### Assignment
Repeat the records exactly, minus the pictures.

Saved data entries
^^^^
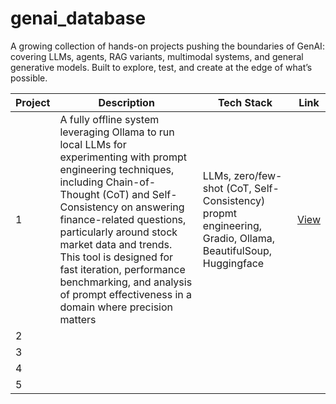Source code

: # genai_database
 A growing collection of hands-on projects pushing the boundaries of GenAI: covering LLMs, agents, RAG variants, multimodal systems, and general generative models. Built to explore, test, and create at the edge of what’s possible.

| Project              | Description                                                     | Tech Stack                             | Link                                         |
|----------------------|-----------------------------------------------------------------|----------------------------------------|----------------------------------------------|
| 1            | A fully offline system leveraging Ollama to run local LLMs for experimenting with prompt engineering techniques, including Chain-of-Thought (CoT) and Self-Consistency on answering finance-related questions, particularly around stock market data and trends. This tool is designed for fast iteration, performance benchmarking, and analysis of prompt effectiveness in a domain where precision matters    | LLMs, zero/few-shot (CoT,  Self-Consistency) propmt engineering, Gradio, Ollama, BeautifulSoup, Huggingface    | [View](https://github.com/emedinac/BenchmarkAndPromptOptimization) |
| 2            |    | |
| 3            |    | |
| 4            |    | |
| 5            |    | |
^^^^
### Written response
Source code

: # genai_database
 A growing collection of hands-on projects pushing the boundaries of GenAI: covering LLMs, agents, RAG variants, multimodal systems, and general generative models. Built to explore, test, and create at the edge of what’s possible.

| Project              | Description                                                     | Tech Stack                             | Link                                         |
|----------------------|-----------------------------------------------------------------|----------------------------------------|----------------------------------------------|
| 1            | A fully offline system leveraging Ollama to run local LLMs for experimenting with prompt engineering techniques, including Chain-of-Thought (CoT) and Self-Consistency on answering finance-related questions, particularly around stock market data and trends. This tool is designed for fast iteration, performance benchmarking, and analysis of prompt effectiveness in a domain where precision matters    | LLMs, zero/few-shot (CoT,  Self-Consistency) propmt engineering, Gradio, Ollama, BeautifulSoup, Huggingface    | [View](https://github.com/emedinac/BenchmarkAndPromptOptimization) |
| 2            |    | |
| 3            |    | |
| 4            |    | |
| 5            |    | |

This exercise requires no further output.